Opinión | Parece una tontería
Shhhhh
Hace unas semanas me mandaron callar. No digo que no hubiesen hecho bien. Estaba a punto de empezar una obra de teatro, y yo debí considerar de vida o muerte comunicarle algo a mi acompañante. Justo cuando se lo estaba diciendo, la mujer que se sentaba delante de mí se volvió bruscamente y me lanzó un «Shhhhh» que me destruyó. No quedó nada de mí en pie por dentro. Puso tal cantidad de aire en movimiento que pude sentir en mi piel la fuerza de su repudio. No supe reaccionar. La onomatopeya del silencio me redujo a mamarracho. Me pregunto cuánto levantaré cabeza del todo. Qué manera de enmudecerme. Daban ganas de incorporarse y aplaudir. Pero me había dejado para el arrastre. Imposible reconocerle los méritos en ese momento. Por otra parte, lo que me pedía el cuerpo, a medida que me reponía del golpe, era gritarle «Cállate tú». Pero acababa de empezar la obra. Me conformé con pensarlo.
Y sin embargo ella tenía razón. Hablamos demasiado. Y además a deshora. Nos acostumbramos a la vida trastocada, donde todo parece haber perdido su momento oportuno; sucede cuando sea. Hablar por no estar callado constituye una tristísima lección que nos es dada antes que tarde. Las cosas mal hechas se aprenden enseguida. Pasa con la charlatanería, en cuya sucesión hay cierta violencia. Máxime cuando rara vez hay algo que decir. En una ocasión, en Boston, le mostraron a Charles Dickens un extraño aparato llamado teléfono, formado por una caja grande conectada por un cable grueso a un embudo y una clavija. Le aseguraron que era un invento maravilloso, que el futuro acababa de llegar, y que se podía hablar con alguien que estaba en Nueva York. Dickens estudió el aparato, casi apesadumbrado, y preguntó: «¿Hablar de qué?».

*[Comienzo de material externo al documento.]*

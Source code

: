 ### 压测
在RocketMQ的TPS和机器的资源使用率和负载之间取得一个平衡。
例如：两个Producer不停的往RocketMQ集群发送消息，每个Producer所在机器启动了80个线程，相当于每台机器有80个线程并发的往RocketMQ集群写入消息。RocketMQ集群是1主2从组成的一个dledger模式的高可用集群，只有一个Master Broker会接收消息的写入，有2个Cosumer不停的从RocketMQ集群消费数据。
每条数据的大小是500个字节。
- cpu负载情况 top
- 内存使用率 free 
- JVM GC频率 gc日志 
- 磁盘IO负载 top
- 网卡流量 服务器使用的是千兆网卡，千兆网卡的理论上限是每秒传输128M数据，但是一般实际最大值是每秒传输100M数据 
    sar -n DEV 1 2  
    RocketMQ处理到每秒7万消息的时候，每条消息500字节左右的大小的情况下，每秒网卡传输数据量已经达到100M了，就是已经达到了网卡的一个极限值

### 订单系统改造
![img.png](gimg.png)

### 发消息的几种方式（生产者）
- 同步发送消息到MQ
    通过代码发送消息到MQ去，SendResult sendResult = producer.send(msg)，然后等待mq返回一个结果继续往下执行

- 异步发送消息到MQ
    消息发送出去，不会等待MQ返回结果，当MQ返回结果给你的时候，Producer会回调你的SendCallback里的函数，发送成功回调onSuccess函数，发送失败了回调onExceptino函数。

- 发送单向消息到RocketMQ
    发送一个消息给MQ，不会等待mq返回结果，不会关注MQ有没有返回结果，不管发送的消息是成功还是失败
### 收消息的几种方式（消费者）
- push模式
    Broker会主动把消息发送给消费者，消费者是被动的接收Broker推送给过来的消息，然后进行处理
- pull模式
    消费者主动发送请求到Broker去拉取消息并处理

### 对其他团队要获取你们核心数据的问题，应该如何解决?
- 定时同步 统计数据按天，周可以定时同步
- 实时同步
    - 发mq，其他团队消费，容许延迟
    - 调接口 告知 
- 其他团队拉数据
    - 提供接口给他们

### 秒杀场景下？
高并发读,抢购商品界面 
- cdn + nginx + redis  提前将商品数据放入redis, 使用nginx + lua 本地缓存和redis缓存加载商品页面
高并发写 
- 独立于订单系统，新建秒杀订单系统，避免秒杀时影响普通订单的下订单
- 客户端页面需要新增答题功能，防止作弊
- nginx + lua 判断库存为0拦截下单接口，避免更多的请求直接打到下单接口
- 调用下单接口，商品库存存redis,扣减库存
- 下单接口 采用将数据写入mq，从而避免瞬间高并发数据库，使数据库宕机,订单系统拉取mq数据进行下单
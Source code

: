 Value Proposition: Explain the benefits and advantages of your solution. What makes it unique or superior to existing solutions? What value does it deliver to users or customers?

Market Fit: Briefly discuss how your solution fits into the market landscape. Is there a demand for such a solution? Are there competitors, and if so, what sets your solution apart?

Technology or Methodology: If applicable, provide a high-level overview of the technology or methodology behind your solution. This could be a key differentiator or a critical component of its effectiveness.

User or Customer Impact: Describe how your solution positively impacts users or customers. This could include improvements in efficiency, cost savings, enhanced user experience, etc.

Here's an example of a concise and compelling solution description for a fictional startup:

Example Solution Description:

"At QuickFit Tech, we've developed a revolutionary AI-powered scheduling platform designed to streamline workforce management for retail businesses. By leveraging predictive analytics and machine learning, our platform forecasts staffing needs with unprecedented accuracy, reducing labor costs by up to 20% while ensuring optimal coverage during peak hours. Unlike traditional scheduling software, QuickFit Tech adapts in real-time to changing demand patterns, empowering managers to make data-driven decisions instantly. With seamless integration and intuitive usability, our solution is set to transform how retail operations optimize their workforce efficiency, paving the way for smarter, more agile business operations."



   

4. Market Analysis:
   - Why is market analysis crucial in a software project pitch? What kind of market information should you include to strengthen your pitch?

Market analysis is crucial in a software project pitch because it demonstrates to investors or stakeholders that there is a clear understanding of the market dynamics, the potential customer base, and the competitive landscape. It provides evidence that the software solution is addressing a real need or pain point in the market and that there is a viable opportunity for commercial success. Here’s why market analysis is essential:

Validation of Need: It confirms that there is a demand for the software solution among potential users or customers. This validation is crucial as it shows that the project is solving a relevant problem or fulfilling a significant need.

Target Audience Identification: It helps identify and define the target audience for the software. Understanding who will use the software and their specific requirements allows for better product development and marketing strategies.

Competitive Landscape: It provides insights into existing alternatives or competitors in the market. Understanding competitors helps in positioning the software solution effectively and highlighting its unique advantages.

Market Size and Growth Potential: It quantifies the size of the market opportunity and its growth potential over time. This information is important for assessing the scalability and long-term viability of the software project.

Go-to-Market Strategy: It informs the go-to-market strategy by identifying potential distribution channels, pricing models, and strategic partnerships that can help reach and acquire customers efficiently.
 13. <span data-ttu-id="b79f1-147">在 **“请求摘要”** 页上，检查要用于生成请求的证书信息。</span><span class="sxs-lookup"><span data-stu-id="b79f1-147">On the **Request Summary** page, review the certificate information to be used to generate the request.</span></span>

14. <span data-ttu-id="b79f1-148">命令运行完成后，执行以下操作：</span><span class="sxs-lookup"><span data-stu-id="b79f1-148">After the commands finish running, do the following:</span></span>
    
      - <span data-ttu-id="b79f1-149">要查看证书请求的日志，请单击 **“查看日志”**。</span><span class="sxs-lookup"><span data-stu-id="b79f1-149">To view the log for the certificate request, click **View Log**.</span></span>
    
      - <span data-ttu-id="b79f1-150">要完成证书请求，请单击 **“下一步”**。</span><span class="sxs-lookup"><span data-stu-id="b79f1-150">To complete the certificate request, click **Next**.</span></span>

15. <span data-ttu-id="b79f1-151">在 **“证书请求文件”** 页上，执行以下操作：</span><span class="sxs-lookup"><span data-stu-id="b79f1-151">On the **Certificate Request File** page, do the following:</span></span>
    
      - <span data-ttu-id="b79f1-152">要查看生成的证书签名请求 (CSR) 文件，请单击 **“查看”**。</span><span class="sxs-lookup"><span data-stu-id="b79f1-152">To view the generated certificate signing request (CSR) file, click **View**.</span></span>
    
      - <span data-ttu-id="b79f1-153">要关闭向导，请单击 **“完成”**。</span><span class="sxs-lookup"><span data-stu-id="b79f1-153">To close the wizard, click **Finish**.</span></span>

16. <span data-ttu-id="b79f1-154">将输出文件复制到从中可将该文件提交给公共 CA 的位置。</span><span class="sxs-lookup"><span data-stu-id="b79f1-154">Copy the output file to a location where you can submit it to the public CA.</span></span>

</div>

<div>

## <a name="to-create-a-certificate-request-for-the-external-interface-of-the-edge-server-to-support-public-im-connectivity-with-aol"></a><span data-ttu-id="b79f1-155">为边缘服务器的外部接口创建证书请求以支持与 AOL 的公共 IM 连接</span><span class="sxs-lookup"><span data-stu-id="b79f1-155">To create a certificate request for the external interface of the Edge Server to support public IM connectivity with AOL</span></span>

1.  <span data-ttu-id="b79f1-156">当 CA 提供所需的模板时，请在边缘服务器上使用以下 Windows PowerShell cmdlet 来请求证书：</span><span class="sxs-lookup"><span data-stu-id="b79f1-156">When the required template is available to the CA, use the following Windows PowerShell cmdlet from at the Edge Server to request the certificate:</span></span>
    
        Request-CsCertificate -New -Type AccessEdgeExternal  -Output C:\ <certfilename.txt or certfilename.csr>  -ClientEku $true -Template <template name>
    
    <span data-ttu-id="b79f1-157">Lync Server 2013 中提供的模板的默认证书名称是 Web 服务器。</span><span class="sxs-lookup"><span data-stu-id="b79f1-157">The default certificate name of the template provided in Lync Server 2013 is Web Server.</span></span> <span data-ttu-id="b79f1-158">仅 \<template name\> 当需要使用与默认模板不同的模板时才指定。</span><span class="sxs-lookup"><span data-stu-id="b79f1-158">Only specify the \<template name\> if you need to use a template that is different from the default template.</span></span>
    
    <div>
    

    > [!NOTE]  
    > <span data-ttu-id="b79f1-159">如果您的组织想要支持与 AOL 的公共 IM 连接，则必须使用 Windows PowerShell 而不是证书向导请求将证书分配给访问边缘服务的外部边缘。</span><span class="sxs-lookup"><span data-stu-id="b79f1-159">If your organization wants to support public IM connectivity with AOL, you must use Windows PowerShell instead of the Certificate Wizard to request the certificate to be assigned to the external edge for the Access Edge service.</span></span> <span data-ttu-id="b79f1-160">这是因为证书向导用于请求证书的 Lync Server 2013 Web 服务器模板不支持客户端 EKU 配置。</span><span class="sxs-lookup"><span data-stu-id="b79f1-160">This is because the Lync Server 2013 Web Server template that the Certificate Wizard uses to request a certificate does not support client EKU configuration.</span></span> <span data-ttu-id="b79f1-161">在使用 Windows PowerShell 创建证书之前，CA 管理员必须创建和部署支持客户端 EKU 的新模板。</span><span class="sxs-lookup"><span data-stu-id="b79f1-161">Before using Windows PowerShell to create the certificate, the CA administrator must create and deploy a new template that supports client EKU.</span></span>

Recuerdo cuando en la pandemia alguien dijo que si todos permaneciésemos en silencio durante dos meses, sin decir absolutamente nada, ni siquiera toser, el virus desaparecería solo, al reducirse a cero las gotículas y los aerosoles. Se harían larguísimas esas semanas, claro. Tal vez el mundo habría dejado de funcionar. ¿Y si la vida necesita la voz? Me pregunté, cuando pensé en toda la ausencia de ruidos, si podría salir adelante una empresa, un gobierno, un aula de primaria, una relación de pareja en silencio, solo a base de notas en trozos de papel o en pantallas. Seguramente no.
Muy pocas personas son capaces de quedarse en silencio un día entero. A veces, jugando con mi hija a estarnos callados, la partida dura cinco segundos, después de los cuales estallamos. En Crímenes ejemplares, de Max Aub, se detalla un homicidio horrendo, casi necesario, a manos de una mujer que lamenta que su criada hable, y hable, y hable, y hable. Y venga a hablar. Habla de todo y de cualquier cosa, lo mismo le da. ¿Despedirla por eso? Tendría que pagarle sus tres meses, calcula la mujer de la casa. Además, sería bien capaz de echarle mal de ojo. Hasta en el baño: que si esto, que si aquello. Al final, cuenta, «le metí la toalla en la boca para que se callase. No murió de eso, sino de no hablar: le reventaron las palabras por dentro».